Global dairy prices surged at auction on Tuesday night, posting a 3 per cent lift.
The Global Dairy Trade price index increased for the seventh consecutive auction, with rises in all commodity groups.
The whole milk powder price led the way, up 4.3pc to $US3615 a tonne, its highest level since June 2014.
The big lift took some pundits by surprise.
New Zealand bank ASB economist Nathaniel Keall said it was a whopper of a dairy auction, as strengthening demand pushed up prices across the board.
"While further price gains had been on the cards at auction, the sharp lift was some way in excess of what the futures market was pegging," he said.
"In other words, dairy prices are continuing to surprise on the upside."
Westpac senior agri economist Nathan Penny said further strengthening was likely in the short-term, but prices would begin moderating later in the year.
Overall prices have bounced 22.9pc since mid-November and are about 20pc higher than a year ago.
Both economists pointed to a resurgent Chinese economy as the reason for the price surge.
"Strong demand from China has fuelled gains at auction over the past three months," Mr Keal said.

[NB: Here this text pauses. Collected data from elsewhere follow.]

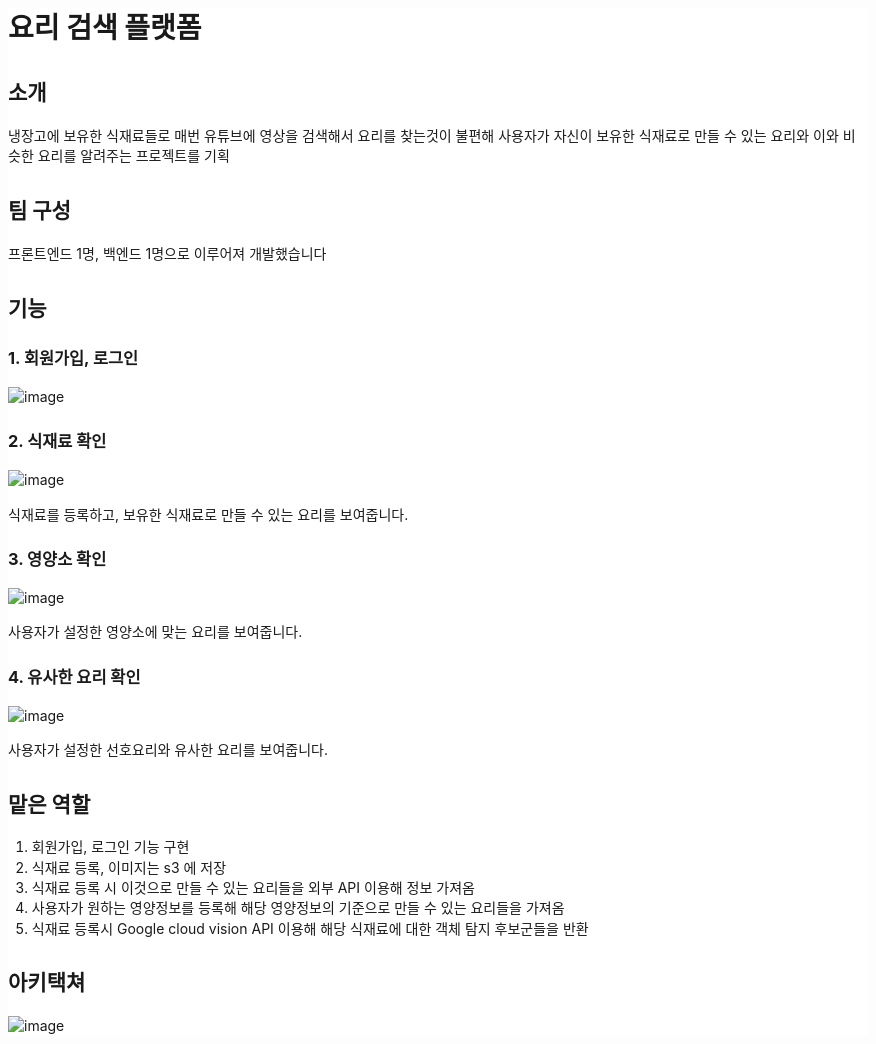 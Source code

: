 # 요리 검색 플랫폼
## 소개
냉장고에 보유한 식재료들로 매번 유튜브에 영상을 검색해서 요리를 찾는것이 불편해 사용자가 자신이 보유한 식재료로 만들 수 있는 요리와 이와 비슷한 요리를 알려주는 프로젝트를 기획

## 팀 구성
프론트엔드 1명, 백엔드 1명으로 이루어져 개발했습니다

## 기능
### 1. 회원가입, 로그인
<img width="1393" alt="image" src="https://github.com/djc06048/backend/assets/62535887/f36ee763-15c5-4985-a15d-1add45e08516">

### 2. 식재료 확인
<img width="933" alt="image" src="https://github.com/djc06048/backend/assets/62535887/6462e5f8-886d-4df3-8bd3-adc7f9a794b9">

식재료를 등록하고, 보유한 식재료로 만들 수 있는 요리를 보여줍니다.


### 3. 영양소 확인
<img width="1349" alt="image" src="https://github.com/djc06048/backend/assets/62535887/4aae8635-b5bc-4f7d-ad00-502de608c398">

사용자가 설정한 영양소에 맞는 요리를 보여줍니다.

### 4. 유사한 요리 확인
<img width="1375" alt="image" src="https://github.com/djc06048/backend/assets/62535887/6b776517-681a-4c3a-ad0a-381965bb67b6">

사용자가 설정한 선호요리와 유사한 요리를 보여줍니다.

## 맡은 역할
1. 회원가입, 로그인 기능 구현
2. 식재료 등록, 이미지는 s3 에 저장
3. 식재료 등록 시 이것으로 만들 수 있는 요리들을 외부 API 이용해 정보 가져옴
4. 사용자가 원하는 영양정보를 등록해 해당 영양정보의 기준으로 만들 수 있는 요리들을 가져옴
5. 식재료 등록시 Google cloud vision API 이용해 해당 식재료에 대한 객체 탐지 후보군들을 반환

## 아키택쳐
<img width="430" alt="image" src="https://github.com/djc06048/backend/assets/62535887/4f10d6b8-f12a-4612-b4f7-06f747f620d2">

"Domestic consumption has risen steadily over the course of 2020 as the Chinese economy has picked up, but domestic stockpiles haven't managed to keep up, despite aggressive purchases through most auctions."
Mr Penny said with COVID-19 under control, China was the only major global economy to grow in 2020.
"Importantly, as the economic momentum has continued into 2021 household spending has gathered steam," he said.
"Growth in South-East Asian economies is not far behind, further underpinning demand for New Zealand products.
"The global rollout of COVID vaccines will give global food demand a second 'shot in the arm', particularly from other secondary dairy markets."
Mr Keal was also upbeat about the impact of the COVID vaccinations.
"Hopes that widespread vaccination and further stimulus out of the US could lead to an uptick in economic activity have been fuelling the trend, and there is a lot of talk about a new commodity price 'supercycle' beginning."